To Quote Dr. C.M. Boger:.

I have nearly all the card indices, but could not use them to advantage, so I slowly worked out one to suit myself. It was first printed in book form for pocket reference and later transferred to punched cards to insure greater facility in use. The production of these cards was very troublesome until I found a firm that gets out statistical card indices for the government. It agreed to print my rubrics on their forms and punched them accurately as per sample. the continued use of these cards slowly evolved a system which depends upon a three fold classification of symptoms; first, fundamental, constitutional or life time effects; second, the present display which is a fresh or acute outburst of the deeper lying tendencies; and third, the modalities. As you see its basis is essentially that of the philosophy of the Organon.

Obviously, every mind has more or less of its own point of departure from which it views the symptom image. Boenninghausen originally followed the regional-general-continual method as found in the Pocket Book; in his later life he picked out the essentials, found their concomitants and conditions and added the weight of clinical confirmation. All this is very plain in his Aphorisms of Hippocrates published shortly before his death.

A controversial subject concerning the Boenninghausen repertory is this, to quote from a lecture by Dr. Gladwin:.

For an illustration let us take the sensation of “Intolerance of Clothing”. Under this rubric are the remedies that have intolerance of clothing about the neck only; about the stomach only; about the abdomen only; and the remedies that are sensitive to clothing everywhere.

This arrangement makes it look as though Boenninghausen believed what was true of a part was also true of a whole and what was true of a whole was true of all of the parts, viz., if a remedy had one kind of a pain in the head, it was likely to have any kind of pain in the head; if it had nausea or one kind of pain in the stomach, it could have distension or any kind of pain in the stomach; if it had an aggravation in one part, it could have the same aggravation in any part or all of its parts.

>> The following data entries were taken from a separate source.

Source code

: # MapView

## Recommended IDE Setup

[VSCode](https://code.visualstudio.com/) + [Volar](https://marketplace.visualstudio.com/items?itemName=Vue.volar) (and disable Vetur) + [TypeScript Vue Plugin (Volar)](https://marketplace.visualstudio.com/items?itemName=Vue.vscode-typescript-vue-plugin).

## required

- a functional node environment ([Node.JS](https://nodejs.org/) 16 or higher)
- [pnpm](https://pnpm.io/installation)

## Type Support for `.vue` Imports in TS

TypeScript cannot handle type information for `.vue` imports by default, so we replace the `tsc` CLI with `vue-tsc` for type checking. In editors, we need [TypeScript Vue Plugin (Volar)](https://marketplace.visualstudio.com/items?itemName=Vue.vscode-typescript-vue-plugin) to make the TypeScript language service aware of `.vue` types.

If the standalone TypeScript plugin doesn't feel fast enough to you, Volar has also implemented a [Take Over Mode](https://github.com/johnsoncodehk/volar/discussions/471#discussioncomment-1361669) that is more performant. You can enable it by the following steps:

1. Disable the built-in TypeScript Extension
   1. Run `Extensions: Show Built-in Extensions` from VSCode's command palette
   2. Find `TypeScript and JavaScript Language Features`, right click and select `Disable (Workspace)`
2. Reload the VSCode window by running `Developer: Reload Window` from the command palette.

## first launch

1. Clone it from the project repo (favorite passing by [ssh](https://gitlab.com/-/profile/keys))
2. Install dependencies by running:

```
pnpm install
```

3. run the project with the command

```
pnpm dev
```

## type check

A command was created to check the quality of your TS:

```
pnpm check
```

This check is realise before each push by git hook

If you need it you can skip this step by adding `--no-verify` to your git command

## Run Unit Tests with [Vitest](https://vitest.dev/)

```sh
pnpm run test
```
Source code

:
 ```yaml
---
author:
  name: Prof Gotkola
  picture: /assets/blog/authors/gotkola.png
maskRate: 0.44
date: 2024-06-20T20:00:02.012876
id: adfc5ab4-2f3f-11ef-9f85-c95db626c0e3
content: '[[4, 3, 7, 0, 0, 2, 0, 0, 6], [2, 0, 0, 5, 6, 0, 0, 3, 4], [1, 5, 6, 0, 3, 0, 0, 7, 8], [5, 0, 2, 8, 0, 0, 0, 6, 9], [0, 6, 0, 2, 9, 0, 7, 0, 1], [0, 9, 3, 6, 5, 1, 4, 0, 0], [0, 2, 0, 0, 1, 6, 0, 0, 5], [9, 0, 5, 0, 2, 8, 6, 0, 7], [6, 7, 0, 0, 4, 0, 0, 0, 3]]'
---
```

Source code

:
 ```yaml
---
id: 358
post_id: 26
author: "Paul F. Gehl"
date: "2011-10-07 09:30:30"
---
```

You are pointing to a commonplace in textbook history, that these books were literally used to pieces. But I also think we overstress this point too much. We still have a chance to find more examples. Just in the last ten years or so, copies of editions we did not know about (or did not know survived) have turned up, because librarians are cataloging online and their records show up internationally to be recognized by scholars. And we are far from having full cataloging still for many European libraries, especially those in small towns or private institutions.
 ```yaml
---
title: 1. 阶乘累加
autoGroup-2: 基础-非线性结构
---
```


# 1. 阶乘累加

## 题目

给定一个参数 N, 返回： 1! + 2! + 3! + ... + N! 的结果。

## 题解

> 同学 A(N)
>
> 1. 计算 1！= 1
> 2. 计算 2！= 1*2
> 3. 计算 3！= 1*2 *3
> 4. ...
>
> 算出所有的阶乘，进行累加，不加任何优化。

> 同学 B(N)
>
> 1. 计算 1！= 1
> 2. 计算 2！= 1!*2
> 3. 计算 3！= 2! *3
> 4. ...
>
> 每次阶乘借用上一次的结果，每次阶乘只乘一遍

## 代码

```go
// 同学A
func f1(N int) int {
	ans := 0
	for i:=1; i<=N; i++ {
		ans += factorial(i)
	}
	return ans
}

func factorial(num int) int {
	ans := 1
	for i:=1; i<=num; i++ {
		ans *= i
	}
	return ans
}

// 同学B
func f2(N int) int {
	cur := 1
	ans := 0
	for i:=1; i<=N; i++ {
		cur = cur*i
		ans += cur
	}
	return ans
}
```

Logic teaches that what is true of a whole is true of its part, but it does not teach that what is true of a part is necessarily true of the whole.

However, Boenninghausen selected so well and grouped so well that the Pocket Book seldom fails the careful student.

Next we come to Jahrs Repertory as translated into English from the French by Curry. This is the second part of Jahrs New Manual of Homoeopathic Materia Medica. Jahr did what many teachers are trying to do in these days. he sought to meet his students on the ground of their previous instruction and lead them into homoeopathic thinking.

He wanted to make a repertory that such students would understand, so he listed remedies for disease, then he listed remedies for symptoms of diseases, then finally he gave the symptoms of the patient, general symptoms modified and lastly particular symptoms with their modifications. He emphasized in his preface that the symptoms of the patient were the most important and must be sought before a curative remedy could be found. Therefore this repertory is really two, a repertory of disease and a repertory of the patient.

Later in translating his work into German (his Hand Book) he endeavored to call groups of symptoms diseases and asked his students to prescribe for as many of these diseases as possible, in this way hoping to lead them to consider the patient as an individual.